Moore and the chamber have been vocal opponents of local option taxes in Central Vermont. Prior to last year's Town Meeting Day, the chamber fought proposals in Barre City and Montpelier. Montpelier passed the tax, but Barre City did not.
Twenty Vermont communities have some form of local option tax, which has been allowed under state law since 2005.
The first two times Barre City proposed a charter change to allow the collection of a 1 percent tax, officials asked for a sales tax as well as a tax on lodging and restaurants.
Last year, the ballot question dropped the sales tax and focused solely on rooms, meals and alcoholic beverages. Barre Mayor Thom Lauzon says the vote was much closer.

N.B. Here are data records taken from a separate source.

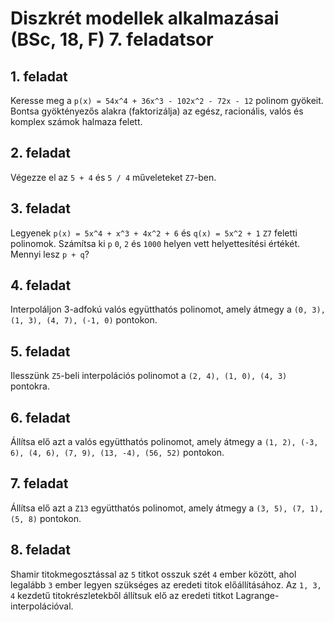 # Diszkrét modellek alkalmazásai (BSc, 18, F) 7. feladatsor



## 1. feladat

Keresse meg a `p(x) = 54x^4 + 36x^3 - 102x^2 - 72x - 12` polinom gyökeit. Bontsa gyöktényezős alakra (faktorizálja) az egész, racionális, valós és komplex számok halmaza felett.

## 2. feladat

Végezze el az `5 + 4` és `5 / 4` műveleteket `Z7`-ben.

## 3. feladat

Legyenek `p(x) = 5x^4 + x^3 + 4x^2 + 6` és `q(x) = 5x^2 + 1` `Z7` feletti polinomok. Számítsa ki `p` `0`, `2` és `1000` helyen vett helyettesítési értékét. Mennyi lesz `p + q`?

## 4. feladat

Interpoláljon 3-adfokú valós együtthatós polinomot, amely átmegy a `(0, 3), (1, 3), (4, 7), (-1, 0)` pontokon.

## 5. feladat

Ilesszünk `Z5`-beli interpolációs polinomot a `(2, 4), (1, 0), (4, 3)` pontokra.

## 6. feladat

Állítsa elő azt a valós együtthatós polinomot, amely átmegy a `(1, 2), (-3, 6), (4, 6), (7, 9), (13, -4), (56, 52)` pontokon.

## 7. feladat

Állítsa elő azt a `Z13` együtthatós polinomot, amely átmegy a `(3, 5), (7, 1), (5, 8)` pontokon.

## 8. feladat

Shamir titokmegosztással az `5` titkot osszuk szét `4` ember között, ahol legalább `3` ember legyen szükséges az eredeti titok előállításához. Az `1, 3, 4` kezdetű titokrészletekből állítsuk elő az eredeti titkot Lagrange-interpolációval.


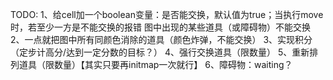 TODO:
1、给cell加一个boolean变量：是否能交换，默认值为true；当执行move时，若至少一方是不能交换的报错
图中出现的某些道具（或障碍物）不能交换
2、一点就把图中所有同颜色消除的道具（颜色炸弹，不能交换）
3、实现积分（定步计高分/达到一定分数的目标？）
4、强行交换道具（限数量）
5、重新排列道具（限数量）【其实只要再initmap一次就行】
6、障碍物：waiting？
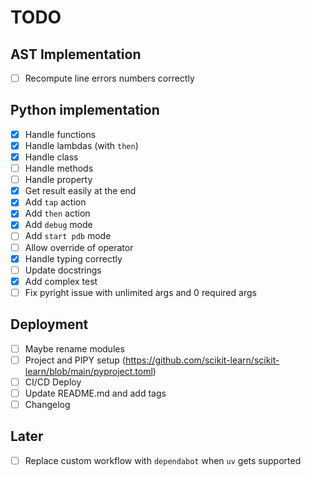 # TODO

## AST Implementation

- [ ] Recompute line errors numbers correctly

## Python implementation

- [x] Handle functions
- [x] Handle lambdas (with `then`)
- [x] Handle class
- [ ] Handle methods
- [ ] Handle property
- [x] Get result easily at the end
- [x] Add `tap` action
- [x] Add `then` action
- [x] Add `debug` mode
- [ ] Add `start pdb` mode
- [ ] Allow override of operator
- [x] Handle typing correctly
- [ ] Update docstrings
- [x] Add complex test
- [ ] Fix pyright issue with unlimited args and 0 required args

## Deployment

- [ ] Maybe rename modules
- [ ] Project and PIPY setup (<https://github.com/scikit-learn/scikit-learn/blob/main/pyproject.toml>)
- [ ] CI/CD Deploy
- [ ] Update README.md and add tags
- [ ] Changelog

## Later

- [ ] Replace custom workflow with `dependabot` when `uv` gets supported
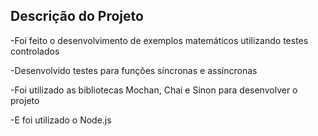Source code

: ## Descrição do Projeto

-Foi feito o desenvolvimento de exemplos matemáticos utilizando testes controlados

-Desenvolvido testes para funções síncronas e assíncronas

-Foi utilizado as bibliotecas Mochan, Chai e Sinon para desenvolver o projeto

-E foi utilizado o Node.js
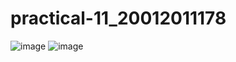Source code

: # practical-11_20012011178

![image](https://user-images.githubusercontent.com/111722359/202757658-4b9f48a4-2f51-4021-9ec5-aa40a0a0796f.png)
![image](https://user-images.githubusercontent.com/111722359/202757716-6c574ed7-4d73-4241-9efc-6fb13985170c.png)
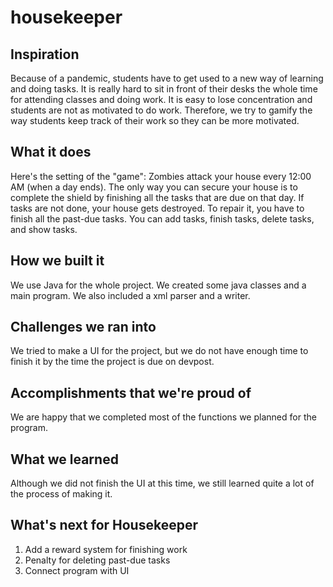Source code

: # housekeeper
## Inspiration
Because of a pandemic, students have to get used to a new way of learning and doing tasks. It is really hard to sit in front of their desks the whole time for attending classes and doing work. It is easy to lose concentration and students are not as motivated to do work. Therefore, we try to gamify the way students keep track of their work so they can be more motivated.

## What it does
Here's the setting of the "game": Zombies attack your house every 12:00 AM (when a day ends). The only way you can secure your house is to complete the shield by finishing all the tasks that are due on that day. If tasks are not done, your house gets destroyed. To repair it, you have to finish all the past-due tasks. You can add tasks, finish tasks, delete tasks, and show tasks.

## How we built it
We use Java for the whole project. We created some java classes and a main program. We also included a xml parser and a writer.

## Challenges we ran into
We tried to make a UI for the project, but we do not have enough time to finish it by the time the project is due on devpost.

## Accomplishments that we're proud of
We are happy that we completed most of the functions we planned for the program.

## What we learned
Although we did not finish the UI at this time, we still learned quite a lot of the process of making it.

## What's next for Housekeeper
1. Add a reward system for finishing work
2. Penalty for deleting past-due tasks
3. Connect program with UI
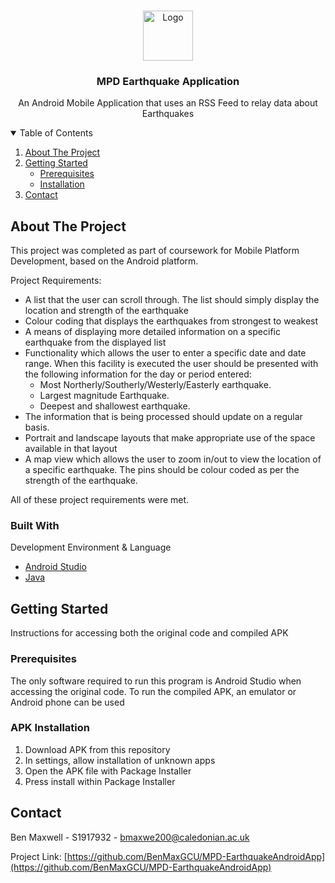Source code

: 
<!-- PROJECT LOGO -->
<br />
<p align="center">
  <a href="https://i.ibb.co/z74xK1y/earthquake.png">
    <img src="images/logo.png" alt="Logo" width="80" height="80">
  </a>

  <h3 align="center">MPD Earthquake Application</h3>

  <p align="center">
    An Android Mobile Application that uses an RSS Feed to relay data about Earthquakes
    <br />
  </p>
</p>



<!-- TABLE OF CONTENTS -->
<details open="open">
  <summary>Table of Contents</summary>
  <ol>
    <li>
      <a href="#about-the-project">About The Project</a>
    </li>
    <li>
      <a href="#getting-started">Getting Started</a>
      <ul>
        <li><a href="#prerequisites">Prerequisites</a></li>
        <li><a href="#installation">Installation</a></li>
      </ul>
    </li>
    <li><a href="#contact">Contact</a></li>
  </ol>
</details>



<!-- ABOUT THE PROJECT -->
## About The Project

This project was completed as part of coursework for Mobile Platform Development, based on the Android platform.

Project Requirements:
* A list that the user can scroll through. The list should simply display the location and strength of the earthquake
* Colour coding that displays the earthquakes from strongest to weakest
* A means of displaying more detailed information on a specific earthquake from the displayed list
* Functionality which allows the user to enter a specific date and date range. When this facility is executed the user should be presented with the following information for the day or period entered:
  * Most Northerly/Southerly/Westerly/Easterly earthquake.
  * Largest magnitude Earthquake.
  * Deepest and shallowest earthquake.
* The information that is being processed should update on a regular basis. 
* Portrait and landscape layouts that make appropriate use of the space available in that layout
* A map view which allows the user to zoom in/out to view the location of a specific earthquake. The pins should be colour coded as per the strength of the earthquake.

All of these project requirements were met.

### Built With

Development Environment & Language
* [Android Studio](https://developer.android.com/studio)
* [Java](https://java.com/en/download/help/develop.html)



<!-- GETTING STARTED -->
## Getting Started

Instructions for accessing both the original code and compiled APK

### Prerequisites

The only software required to run this program is Android Studio when accessing the original code.
To run the compiled APK, an emulator or Android phone can be used


### APK Installation

1. Download APK from this repository
2. In settings, allow installation of unknown apps
3. Open the APK file with Package Installer
4. Press install within Package Installer


<!-- CONTACT -->
## Contact

Ben Maxwell - S1917932 - bmaxwe200@caledonian.ac.uk

Project Link: [https://github.com/BenMaxGCU/MPD-EarthquakeAndroidApp](https://github.com/BenMaxGCU/MPD-EarthquakeAndroidApp)

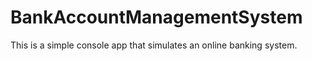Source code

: # BankAccountManagementSystem
This is a simple console app that simulates an online banking system.
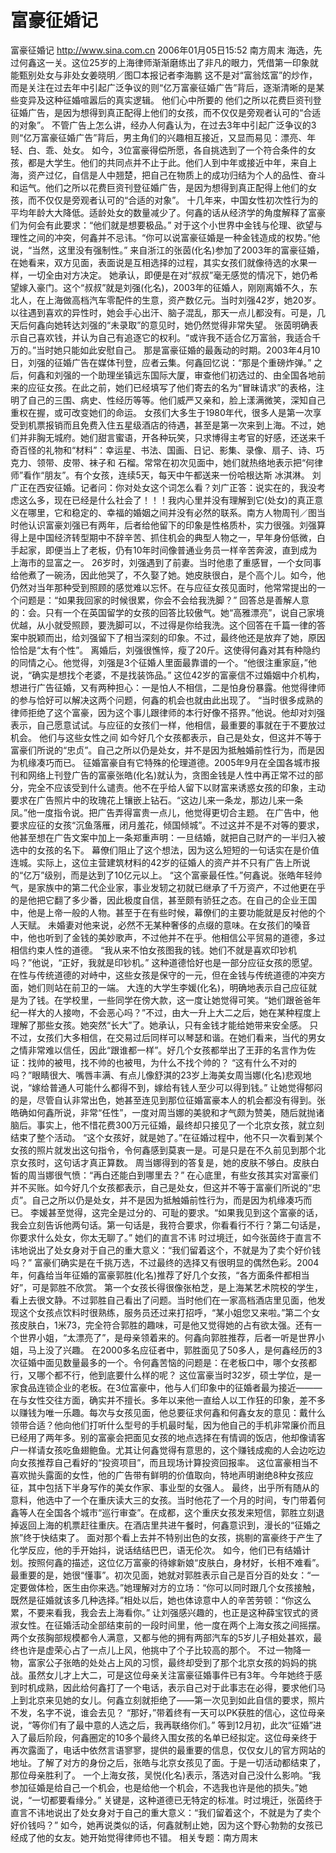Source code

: # 富豪征婚记

富豪征婚记
http://www.sina.com.cn 2006年01月05日15:52 南方周末
海选，先过何鑫这一关。这位25岁的上海律师渐渐磨练出了非凡的眼力，凭借第一印象就能甄别处女与非处女姜晓明／图□本报记者李海鹏
这不是对“富翁炫富”的炒作，而是关注在过去年中引起广泛争议的则“亿万富豪征婚广告”背后，逐渐清晰的是某些变异及这种征婚喧嚣后的真实逻辑。
他们心中所要的
他们之所以花费巨资刊登征婚广告，是因为想得到真正配得上他们的女孩，而不仅仅是旁观者认可的“合适的对象”。
不管广告上怎么讲，经办人何鑫认为，在过去3年中引起广泛争议的3则“亿万富豪征婚广告”背后，男主角们的兴趣相互接近，又显而易见：漂亮、年轻、白、乖、处女。
如今，3位富豪得偿所愿，各自挑选到了一个符合条件的女孩，都是大学生。他们的共同点并不止于此。他们人到中年或接近中年，来自上海，资产过亿，自信是人中翘楚，把自己在物质上的成功归结为个人的品性、奋斗和运气。他们之所以花费巨资刊登征婚广告，是因为想得到真正配得上他们的女孩，而不仅仅是旁观者认可的“合适的对象”。
十几年来，中国女性初次性行为的平均年龄大大降低。适龄处女的数量减少了。何鑫的话从经济学的角度解释了富豪们为何会有此要求：“他们就是想要极品。”
对于这个小世界中金钱与伦理、欲望与理性之间的冲突，何鑫并不忌讳。“你可以说富豪征婚是一种金钱造成的权势。”他说，“当然，这里没有强制性。”
来自浙江的张茵(化名)参加了2003年的富豪征婚，在她看来，双方见面，表面说是互相选择的过程，其实女孩们就像待选的水果一样，一切全由对方决定。
她承认，即便是在对“叔叔”毫无感觉的情况下，她仍希望嫁入豪门。这个“叔叔”就是刘强(化名)，2003年的征婚人，刚刚离婚不久，东北人，在上海做高档汽车零配件的生意，资产数亿元。当时刘强42岁，她20岁。以往遇到喜欢的异性时，她会手心出汗、脑子混乱，那天一点儿都没有。可是，几天后何鑫向她转达刘强的“未录取”的意见时，她仍然觉得非常失望。
张茵明确表示自己喜欢钱，并认为自己有追逐它的权利。“或许我不适合亿万富翁，我适合千万的。”当时她只能如此安慰自己。
那是富豪征婚的最轰动的时期。2003年4月10日，刘强的征婚广告在媒体刊登，应者云集。何鑫回忆说：“那是个重磅炸弹。”
之后，何鑫和刘强的一个助理坐镇远东国际大厦，审查他们初选过的、由全国各地前来的应征女孩。在此之前，她们已经填写了他们寄去的名为“冒昧请求”的表格，注明了自己的三围、病史、性经历等等。他们威严又亲和，脸上漾满微笑，深知自己重权在握，或可改变她们的命运。
女孩们大多生于1980年代，很多人是第一次享受到机票报销而且免费入住五星级酒店的待遇，甚至是第一次来到上海。不过，她们并非胸无城府。她们甜言蜜语，开各种玩笑，只求博得主考官的好感，还送来千奇百怪的礼物和“材料”：幸运星、书法、国画、日记、影集、录像、扇子、诗、巧克力、领带、皮带、袜子和
石榴。常常在初次见面中，她们就热络地表示把“何律师”看作“朋友”。有个女孩，连续5天，每天中午都送来一份哈根达斯
冰淇淋。
刘广正在西安征婚。记者问：你对处女这个词怎么看？刘广正答：说实在的，我没考虑这么多，现在已经是什么社会了！！！我内心里并没有理解到它(处女)的真正意义在哪里，它和稳定的、幸福的婚姻之间并没有必然的联系。南方人物周刊／图当时他认识富豪刘强已有两年，后者给他留下的印象是性格质朴，实力很强。刘强算得上是中国经济转型期中不辞辛苦、抓住机会的典型人物之一，早年身份低微，白手起家，即便当上了老板，仍有10年时间像普通业务员一样辛苦奔波，直到成为上海市的显富之一。
26岁时，刘强遇到了前妻。当时他患了重感冒，一个女同事给他煮了一碗汤，因此他哭了，不久娶了她。她皮肤很白，是个高个儿。如今，他仍然对当年那种受到照顾的感觉难以忘怀。在与应征女孩见面时，他常常提出的一个问题是：“如果我回家的时候很累，你会不会给我洗脚？”
回答总是善解人意的：会。只有一个在英国留学的女孩的回答比较傲气。她“高雅漂亮”，说自己家境优越，从小就受照顾，要洗脚可以，不过得是你给我洗。这个回答在千篇一律的答案中脱颖而出，给刘强留下了相当深刻的印象。不过，最终他还是放弃了她，原因恰恰是“太有个性”。
离婚后，刘强很憔悴，瘦了20斤。这使得何鑫对其有种隐约的同情之心。他觉得，刘强是3个征婚人里面最靠谱的一个。“他很注重家庭，”他说，“确实是想找个老婆，不是找装饰品。”
这位42岁的富豪信不过婚姻中介机构，想进行广告征婚，又有两种担心：一是怕人不相信，二是怕身份暴露。他觉得律师的参与恰好可以解决这两个问题，何鑫的机会也就由此出现了。
“当时很多成熟的律师拒绝了这个富豪，因为这个事儿跟律师的本行好像不搭界。”他说。他却对刘强表示，自己愿意试试。与应征的女孩们一样，他相信，最重要的事就在于不要放过机会。
他们与这些女性之间
如今好几个女孩都表示，自己是处女，但这并不等于富豪们所说的“忠贞”。自己之所以仍是处女，并不是因为抵触婚前性行为，而是因为机缘凑巧而已。
征婚富豪自有它特殊的伦理道德。2005年9月在全国各城市报刊和网络上刊登广告的富豪张皓(化名)就认为，贪图金钱是人性中再正常不过的部分，完全不应该受到什么谴责。他不在乎给人留下以财富来诱惑女孩的印象，主动要求在广告照片中的玫瑰花上镶嵌上钻石。“这边儿来一条龙，那边儿来一条凤。”他一度指令说。把广告弄得富贵一点儿，他觉得更切合主题。
在广告中，他要求应征的女孩“沉鱼落雁，闭月羞花，倾国倾城”。不过这并不是不对等的要求，他甚至想在广告文案中加上一条郑重声明：一旦结婚，就把自己财产的一半归入被选中的女孩的名下。
幕僚们阻止了这个想法，因为这么短短的一句话实在是价值连城。实际上，这位主营建筑材料的42岁的征婚人的资产并不只有广告上所说的“亿万”级别，而是达到了10亿元以上。
“这个富豪最任性。”何鑫说。张皓年轻帅气，是家族中的第二代企业家，事业发轫之初就已继承了千万资产，不过他更在乎的是他把它翻了多少番，因此极度自信，甚至颇有骄狂之态。在自己的企业王国中，他是上帝一般的人物。甚至于在有些时候，幕僚们的主要功能就是反衬他的个人天赋。
未婚妻对他来说，必然不无某种奢侈的点缀的意味。在女孩们的嗓音中，他也听到了金钱的美妙歌声，不过他并不在乎。他相信公平贸易的道德，多过相信约束人性的道德。
“我从来不怕女孩图我的钱。她们不就是喜欢印钞机吗？”他说，“正好，我就是印钞机。”
这种道德恰好也是一部分应征女孩的愿望。在性与传统道德的对峙中，这些女孩是保守的一元，但在金钱与传统道德的冲突方面，她们则站在前卫的一端。
大连的大学生李媛(化名)，明确地表示自己应征就是为了钱。在学校里，一些同学在傍大款，这一度让她觉得可笑。“她们跟爸爸年纪一样大的人接吻，不会恶心吗？”不过，由大一升上大二之后，她在某种程度上理解了那些女孩。她突然“长大”了。她承认，只有金钱才能给她带来安全感。
只不过，女孩们大多相信，在交易过后同样可以琴瑟和谐。在她们看来，当代的男女之情非常难以信任，因此“跟谁都一样”。好几个女孩都举出了王菲的名言作为佐证：找帅的被甩，找不帅的也被甩，为什么不找个帅的？
“这有什么不对的吗？”眼睛很大、嘴唇丰满、有点儿像舒淇的23岁上海美女周当娜(化名)悲观地说，“嫁给普通人可能什么都得不到，嫁给有钱人至少可以得到钱。”
让她觉得郁闷的是，尽管自认非常出色，她甚至连见到那位征婚富豪本人的机会都没有得到。张皓确如何鑫所说，非常“任性”，一度对周当娜的美貌和才气颇为赞美，随后就抛诸脑后。事实上，他不惜花费300万元征婚，最终却只接见了一个北京女孩，就立刻结束了整个活动。
“这个女孩好，就是她了。”在征婚过程中，他不只一次看到某个女孩的照片就发出这句指令，令何鑫感到莫衷一是。可是只是在不久前见到那个北京女孩时，这句话才真正算数。
周当娜得到的答复是，她的皮肤不够白。皮肤白皙的周当娜很气愤：“再白还能白到哪里去？”
在心底里，有些女孩其实对富豪们并不买账。如今好几个女孩都表示，自己是处女，但这并不等于富豪们所说的“忠贞”。自己之所以仍是处女，并不是因为抵触婚前性行为，而是因为机缘凑巧而已。
李媛甚至觉得，这完全是过分的、可耻的要求。“如果我见到这个富豪的话，我会立刻告诉他两句话。第一句话是，我符合要求，你看看行不行？第二句话是，你要求什么处女，你太无聊了。”
她们的直言不讳
时过境迁，如今张茵终于直言不讳地说出了处女身对于自己的重大意义：“我们留着这个，不就是为了卖个好价钱吗？”
富豪们确实是在千挑万选，不过最终的选择又有很明显的偶然色彩。2004年，何鑫给当年征婚的富豪郭胜(化名)推荐了好几个女孩，“各方面条件都相当好”，可是郭胜不欣赏。
第一个女孩长得很像张柏芝，是上海某艺术院校的学生，看上去很文静。不过郭胜自己看出了问题。当时他们在一家高档酒店里见面，他发现这个女孩点饮料时很熟练，服务员还过来打招呼，“某小姐您又来啦。”第二个女孩皮肤白，1米73，完全符合郭胜的趣味，可是他又觉得她的占有欲太强。还有一个世界小姐，“太漂亮了”，是母亲领着来的。何鑫向郭胜推荐，后者一听是世界小姐，马上没了兴趣。
在2000多名应征者中，郭胜面见了50多人，是何鑫经历的3次征婚中面见数量最多的一个。令何鑫苦恼的问题是：在老板口中，哪个女孩都行，又哪个都不行，他到底要什么样的呢？
这位富豪当时32岁，硕士学位，是一家食品连锁企业的老板。在3位富豪中，他与人们印象中的征婚者最为接近———在与女性交往方面，确实并不擅长。多年以来他一直给人以工作狂的印象，差不多以赚钱为唯一乐趣。每次与女孩见面，他总要征求何鑫和何鑫女友的意见：戴什么领带合适？他向他们打听什么型号的手机最时髦，因为他自己的手机非常廉价而且已经用了两年多。别的富豪会把面见女孩的地点选择在有情调的饭店，他却像请客户一样请女孩吃鱼翅鲍鱼。尤其让何鑫觉得有意思的，这个赚钱成痴的人会边吃边向女孩推荐自己看好的“投资项目”，而且现场计算投资回报率。
这位富豪相当不喜欢抛头露面的女性，他的广告带有鲜明的价值取向，特地声明谢绝8种女孩应征，其中包括下半身写作的美女作家、事业型的女强人。
最终，出乎所有随从的意料，他选中了一个在重庆读大三的女孩。当时他花了一个月的时间，专门带着何鑫等人在全国各个城市“巡行审查”。在成都，这个重庆女孩发来短信，郭胜立刻退掉返回上海的机票赶往重庆。在酒店里共进午餐时，何鑫意识到，漫长的“征婚之旅”终于快结束了。
面对那个看上去并不特别出色的女孩，挑剔的富豪终于产生了化学反应，他的手开始抖，说话结结巴巴，语无伦次。
如今，他们已有结婚计划。按照何鑫的描述，这位亿万富豪的待嫁新娘“皮肤白，身材好，长相不难看”。
最重要的是，她很“懂事”。初次见面，她就对郭胜表示自己是百分百的处女：“一定要做体检，医生由你来选。”她理解对方的立场：“你可以同时跟几个女孩接触，既然是征婚就该多几种选择。”相处以后，她也体谅意中人的辛苦劳顿：“你这么累，不要来看我，我会去上海看你。”
让刘强感兴趣的，也正是这种薛宝钗式的贤淑女性。在征婚活动全部结束前的一段时间里，他一度在两个上海女孩之间摇摆。两个女孩胸部规模都令人满意，又都与他的拥有两部汽车的5岁儿子相处甚欢，最终也许是虚荣心占了一点儿上风，他挑中了个子比较高的那个。
不过一物降一物，富家公子张皓的处处占上风的习惯，最终却受到了那个北京女孩的妈妈的挑战。虽然女儿才上大二，可是这位母亲关注富豪征婚事件已有3年。今年她终于感到时机成熟，因此给何鑫打了一个电话，表示自己对于此事志在必得，要求他们马上到北京来见她的女儿。何鑫立刻就拒绝了——第一次见到如此自信的要求，照片不发，名字不说，谁会去见？
“那好，”带着终有一天可以PK获胜的信心，这位母亲说，“等你们有了最中意的人选之后，我再联络你们。”
等到12月初，此次“征婚”进入了最后阶段，何鑫圈定的10多个最终入围女孩的名单已经拟定。这位母亲终于再次露面了，电话中依然言语寥寥，提供的最重要的信息，仅仅女儿的官方网站的地址。了解了对方的身份之后，张皓与北京女孩见了面。于是一切活动都结束了，那位母亲胜利了。
一个上海女孩，吴悦(化名)表示，落选对自己没什么影响。“我参加征婚是给自己一个机会，也是给他一个机会，不选我也许是他的损失。”她说，“一切都要看缘分。”
关键是，这种道德已无特定的标准。时过境迁，张茵终于直言不讳地说出了处女身对于自己的重大意义：“我们留着这个，不就是为了卖个好价钱吗？”
如今，她再说类似的话，何鑫就制止她，因为这个野心勃勃的女孩已经成了他的女友。她开始觉得律师也不错。
相关专题：南方周末 

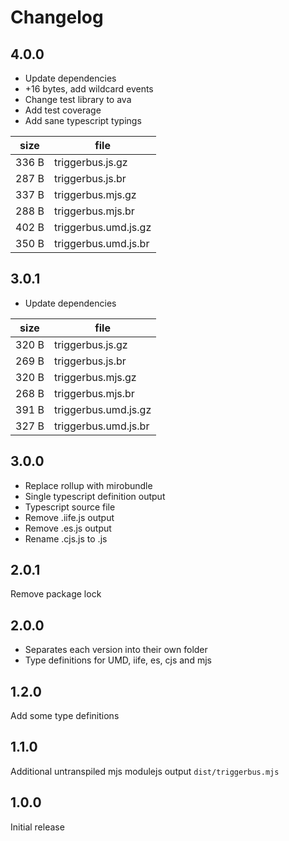 # Changelog

## 4.0.0

- Update dependencies
- +16 bytes, add wildcard events
- Change test library to ava
- Add test coverage
- Add sane typescript typings

| size  | file |
|-------|------|
| 336 B | triggerbus.js.gz |
| 287 B | triggerbus.js.br |
| 337 B | triggerbus.mjs.gz |
| 288 B | triggerbus.mjs.br |
| 402 B | triggerbus.umd.js.gz |
| 350 B | triggerbus.umd.js.br |

## 3.0.1

- Update dependencies

| size  | file |
|-------|------|
| 320 B | triggerbus.js.gz |
| 269 B | triggerbus.js.br |
| 320 B | triggerbus.mjs.gz |
| 268 B | triggerbus.mjs.br |
| 391 B | triggerbus.umd.js.gz |
| 327 B | triggerbus.umd.js.br |

## 3.0.0

- Replace rollup with mirobundle
- Single typescript definition output
- Typescript source file
- Remove .iife.js output
- Remove .es.js output
- Rename .cjs.js to .js

## 2.0.1

Remove package lock

## 2.0.0

- Separates each version into their own folder
- Type definitions for UMD, iife, es, cjs and mjs

## 1.2.0

Add some type definitions

## 1.1.0

Additional untranspiled mjs modulejs output `dist/triggerbus.mjs`

## 1.0.0

Initial release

Lauzon says the proposal failed in 2016 by around 300 or 400 votes, but in 2017, "we closed the gap to 22."
That’s 22 votes out of 1,063 ballots cast. To Lauzon and the City Council, it was close enough to try again.
Barre City estimates it will raise $217,000 a year from the tax. Lauzon says it will be used exclusively to pay for street paving and sidewalk replacement.
"I don’t think it’s unreasonable to ask people who are visiting our city and people who live here to contribute a very small amount to keep streets and sidewalks in good repair," he says. "So, you know, if you had a $50 tab in a restaurant, that tab would go to $50.50."
Lauzon says the alternatives are either raising property taxes or not doing the roadwork. And, he says, property taxes have increased enough, due to some major downtown revitalization projects in recent years.
"We’ve really asked people to invest a lot of money in their community – and they’ve really stepped up," he says. "What we’ve realized in the past four years is that, you know, we can’t continue to rely on property taxes to get these ... great projects done."
But Moore says there is another option besides raising taxes or dropping projects:
"Frankly, the city needs to do a better job of looking at its budget," Moore says. "Why not call the manager’s team together and tell his department heads, 'find another 1 percent or 2 percent'? That’s not hard to do. In an $11 million budget, it would hardly be noticed."
Doug Doenges also wants the city to reduce spending. He’s the owner of Soup n' Greens, in Barre City.
"Well, we’re a family-type restaurant," he explains. "We’ve been here for 32 years."
Doenges says he sees some out-of-town customers, but he estimates 95 percent of the people he serves are locals.
"So, the local option tax, I’m totally against it because it’s going to hurt the local people," he says. "And I think the city has to learn to live within its means, just like the rest of us do. And it’s as simple as that."
Doenges predicts if Barre does enact the local tax, some of his customers will drive down the road to Berlin or Williamstown, where there is no local tax.
But Lauzon says the numbers don't support that concern.
"When you look at the municipalities who affected a local options tax," he says, "the data demonstrates that no one experienced a decrease in economic activity because of this."
Lauzon points to tax department statistics that show average annual sales have actually risen in Vermont towns with local option taxes — and in Williston and Wilmington, the increase has been in the double-digits.